Stocks ended the week on an up note, capping an impressive quarter that saw the S&P 500 index climb 13%, the biggest quarterly gain since 2009. On Friday, the S&P rose 0.7%, with all 11 sectors positive for the quarter.
Spirits seemed to be lifting, too. The University of Michigan Consumer Sentiment Index rose to 98.4 at month’s end, well ahead of January’s 91.2. Investors began moving money back into the markets, with EPR Global reporting that $25 billion flowed into mutual funds and ETFs during the week ended March 13, the largest weekly flow in a year. Technology and energy stocks were both strong, while utilities and real estate lagged the broad rally.
U.S. 4Q GDP was marked down on the latest read, to 2.2% from 2.6%, and earnings expectations for 1Q remained muted.

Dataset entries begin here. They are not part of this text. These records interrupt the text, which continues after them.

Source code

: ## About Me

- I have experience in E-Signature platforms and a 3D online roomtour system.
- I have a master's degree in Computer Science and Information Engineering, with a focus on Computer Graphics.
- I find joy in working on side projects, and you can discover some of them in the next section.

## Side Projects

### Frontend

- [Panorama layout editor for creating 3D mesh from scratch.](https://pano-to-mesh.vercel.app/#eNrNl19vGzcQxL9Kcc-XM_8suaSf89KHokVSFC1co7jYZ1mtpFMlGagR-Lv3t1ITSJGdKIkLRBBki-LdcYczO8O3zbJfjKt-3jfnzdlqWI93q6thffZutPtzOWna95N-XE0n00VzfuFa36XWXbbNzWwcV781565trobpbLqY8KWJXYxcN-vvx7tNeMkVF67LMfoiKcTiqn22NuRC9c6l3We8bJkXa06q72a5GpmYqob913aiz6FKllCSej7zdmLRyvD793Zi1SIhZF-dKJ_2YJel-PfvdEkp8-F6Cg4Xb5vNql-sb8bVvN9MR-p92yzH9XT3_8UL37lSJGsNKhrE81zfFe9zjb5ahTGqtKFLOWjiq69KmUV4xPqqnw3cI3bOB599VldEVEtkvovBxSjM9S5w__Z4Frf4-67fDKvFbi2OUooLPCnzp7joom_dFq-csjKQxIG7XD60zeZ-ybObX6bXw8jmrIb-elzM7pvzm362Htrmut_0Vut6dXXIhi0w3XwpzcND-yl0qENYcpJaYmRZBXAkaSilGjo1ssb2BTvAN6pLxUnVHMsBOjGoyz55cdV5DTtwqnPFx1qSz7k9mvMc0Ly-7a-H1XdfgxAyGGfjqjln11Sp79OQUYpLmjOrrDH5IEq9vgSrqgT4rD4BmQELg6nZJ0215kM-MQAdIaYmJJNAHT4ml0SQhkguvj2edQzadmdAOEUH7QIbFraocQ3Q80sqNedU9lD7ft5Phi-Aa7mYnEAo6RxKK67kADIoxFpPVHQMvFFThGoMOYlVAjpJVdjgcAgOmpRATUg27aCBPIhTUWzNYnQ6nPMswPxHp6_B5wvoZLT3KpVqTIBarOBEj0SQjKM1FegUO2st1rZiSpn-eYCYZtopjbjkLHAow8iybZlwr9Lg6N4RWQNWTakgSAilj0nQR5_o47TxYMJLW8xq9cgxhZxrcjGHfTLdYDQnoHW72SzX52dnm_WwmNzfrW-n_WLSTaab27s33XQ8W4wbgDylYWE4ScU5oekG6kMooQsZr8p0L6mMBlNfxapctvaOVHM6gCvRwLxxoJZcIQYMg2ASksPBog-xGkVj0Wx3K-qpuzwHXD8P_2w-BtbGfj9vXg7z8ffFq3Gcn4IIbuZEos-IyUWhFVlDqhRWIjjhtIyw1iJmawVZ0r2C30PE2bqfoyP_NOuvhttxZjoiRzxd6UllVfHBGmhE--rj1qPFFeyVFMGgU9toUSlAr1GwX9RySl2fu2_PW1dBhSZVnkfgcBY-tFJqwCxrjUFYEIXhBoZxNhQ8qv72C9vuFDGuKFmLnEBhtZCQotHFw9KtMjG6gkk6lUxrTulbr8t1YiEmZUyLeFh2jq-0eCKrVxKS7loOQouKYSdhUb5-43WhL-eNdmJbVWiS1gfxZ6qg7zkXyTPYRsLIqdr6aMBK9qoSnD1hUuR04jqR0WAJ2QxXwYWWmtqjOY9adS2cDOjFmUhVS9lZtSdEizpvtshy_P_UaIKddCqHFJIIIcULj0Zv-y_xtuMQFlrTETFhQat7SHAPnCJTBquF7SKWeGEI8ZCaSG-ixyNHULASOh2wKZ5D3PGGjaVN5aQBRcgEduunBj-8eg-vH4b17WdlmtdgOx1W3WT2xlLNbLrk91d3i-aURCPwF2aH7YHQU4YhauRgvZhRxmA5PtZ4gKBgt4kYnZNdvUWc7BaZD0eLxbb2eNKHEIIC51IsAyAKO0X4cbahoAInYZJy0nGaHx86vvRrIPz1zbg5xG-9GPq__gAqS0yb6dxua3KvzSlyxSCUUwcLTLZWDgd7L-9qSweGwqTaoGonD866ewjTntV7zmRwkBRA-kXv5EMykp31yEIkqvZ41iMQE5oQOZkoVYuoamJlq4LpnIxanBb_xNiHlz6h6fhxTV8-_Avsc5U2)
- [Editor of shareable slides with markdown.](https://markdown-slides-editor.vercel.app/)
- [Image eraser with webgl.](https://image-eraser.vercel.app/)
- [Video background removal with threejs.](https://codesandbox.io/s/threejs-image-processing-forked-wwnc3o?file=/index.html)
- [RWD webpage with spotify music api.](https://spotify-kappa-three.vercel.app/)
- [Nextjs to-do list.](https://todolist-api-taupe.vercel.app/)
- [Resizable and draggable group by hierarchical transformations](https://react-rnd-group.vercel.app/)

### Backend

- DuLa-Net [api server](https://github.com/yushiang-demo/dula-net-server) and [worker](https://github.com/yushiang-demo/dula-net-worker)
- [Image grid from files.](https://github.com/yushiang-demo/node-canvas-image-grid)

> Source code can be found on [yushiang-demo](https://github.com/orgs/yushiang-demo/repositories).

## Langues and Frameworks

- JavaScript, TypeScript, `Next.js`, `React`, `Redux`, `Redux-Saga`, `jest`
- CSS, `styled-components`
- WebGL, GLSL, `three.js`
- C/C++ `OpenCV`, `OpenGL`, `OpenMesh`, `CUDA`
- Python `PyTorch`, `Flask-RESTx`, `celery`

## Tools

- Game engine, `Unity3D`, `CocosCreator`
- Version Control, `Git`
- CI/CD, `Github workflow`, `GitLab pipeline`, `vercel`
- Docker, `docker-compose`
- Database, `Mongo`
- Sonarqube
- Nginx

Europe continued to drag on global growth even as the effort to pass a Brexit bill in the U.K. fell short once again. U.S. – China trade talks moved to Washington, D.C. for the next phase, with hopes that some kind of agreement might be announced relatively soon. Over the weekend, China’s hand strengthened, as the country reported a bigger-than-expected jump in its Purchasing Managers Index (PMI). Asian markets moved sharply higher on the news.
There continues to be a lot of talk about “late cycle” markets, but we are not so sure. True, the first quarter is likely to be light on both earnings and economic growth, but we believe this may represent a trough, with the global economy now showing signs of leveling off, and expectations for modest growth going forward.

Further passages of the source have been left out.